# Preface

This section gives an introduction to recurrences; most of them we will meet later in this chapter.

# Recurrences

Our object of interest is a sequence (either finite or infinite) of numbers rather than continuous functions. Generally speaking, a sequence is a particular example of a piecewise function that has constant value during some fixed interval. Traditionally, a sequence is denoted by $${\bf a} = \left\{ a_n \right\}_{n \ge 0} = \left\{ a_0 , a_1 , a_2 , \ldots \right\}$$ or simply { an }. We will consider sequences where the index runs from zero to infinity (or some finite number. However, there are known cases when context requires sequences with subscripts from minus infinity to infinity. More often than not, the elements of a sequence are defined implicitly via some equation.

A recurrence or recurrence relation is an equation that relates different members of a sequence of numbers $${\bf a} = \left\{ a_n \right\}_{n \ge 0} = \left\{ a_0 , a_1 , a_2 , \ldots \right\} ,$$ where an are the values to be determined. A solution of a recurrence is any sequence that satisfies the recurrence throughout its range.
The order of a recurrence relation is the difference between the largest and smallest subscripts of the members of the sequence that appear in the equation. The general form of a recurrence relation of order p is $$a_n = f(n, a_{n-1} , a_{n-2} , \ldots , a_{n-p})$$ for some function f. A recurrence of a finite order is usually referred to as a difference equation. A full history recurrence is one that depends on all the previous functions.

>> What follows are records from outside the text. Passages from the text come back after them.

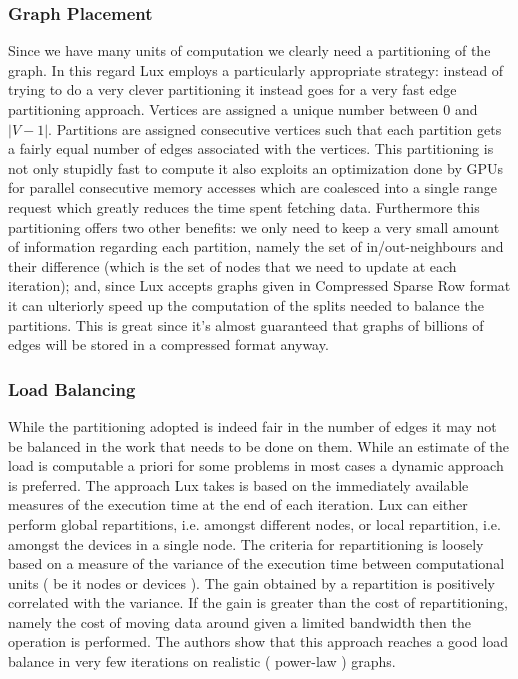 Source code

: \documentclass[]{article}
\begin{document}
\subsubsection{Graph Placement}
Since we have many units of computation we clearly need a partitioning of the graph. In this regard Lux employs a particularly appropriate strategy: instead of trying to do a very clever partitioning it instead goes for a very fast edge partitioning approach. Vertices are assigned a unique number between $0$ and $|V-1|$. Partitions are assigned consecutive vertices such that each partition gets a fairly equal number of edges associated with the vertices. This partitioning is not only stupidly fast to compute it also exploits an optimization done by GPUs for parallel consecutive memory accesses which are coalesced into a single range request which greatly reduces the time spent fetching data. Furthermore this partitioning offers two other benefits: we only need to keep a very small amount of information regarding each partition, namely the set of in/out-neighbours and their difference (which is the set of nodes that we need to update at each iteration); and, since Lux accepts graphs given in Compressed Sparse Row format it can ulteriorly speed up the computation of the splits needed to balance the partitions. This is great since it's almost guaranteed that graphs of billions of edges will be stored in a compressed format anyway.
\subsubsection{Load Balancing}
While the partitioning adopted is indeed fair in the number of edges it may not be balanced in the work that needs to be done on them. While an estimate of the load is computable a priori for some problems in most cases a dynamic approach is preferred. The approach Lux takes is based on the immediately available measures of the execution time at the end of each iteration. Lux can either perform global repartitions, i.e. amongst different nodes, or local repartition, i.e. amongst the devices in a single node. The criteria for repartitioning is loosely based on a measure of the variance of the execution time between computational units ( be it nodes or devices ). The gain obtained by a repartition is positively correlated with the variance. If the gain is greater than the cost of repartitioning, namely the cost of moving data around given a limited bandwidth then the operation is performed. The authors show that this approach reaches a good load balance in very few iterations on realistic ( power-law ) graphs.
\end{document}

Our primary interest in recurrences comes from two sources: discretization of differential equations and representation of their solutions in the form of infinite series. Since computers love recurrences, computer science and numerical analysis courses cover this topic in more detail and from different prospective than we do (and need). Now it is right time to classify recurrences further and give some examples.

If in the difference equation $$x_n = f\left( n, x_{n-1} , x_{n-2} , \ldots , x_{n-p} \right)$$ of order p, the function f is linear in all its arguments, then the equation is called linear. The first and second order linear difference equations have the following form:
• $$a_n x_n + b_n x_{n-1} = f_n$$                    first order linear equation,
• $$a_n x_n + b_n x_{n-1} + c_n x_{n-2} = f_n$$     second order linear equation,
where {fn}, {an}, {bn}, and {cn} are given (known) sequences. When all members of these sequences except {fn} do not depend on n, the difference equation is said to have constant coefficients; otherwise, these difference equations are said to have variable coefficients.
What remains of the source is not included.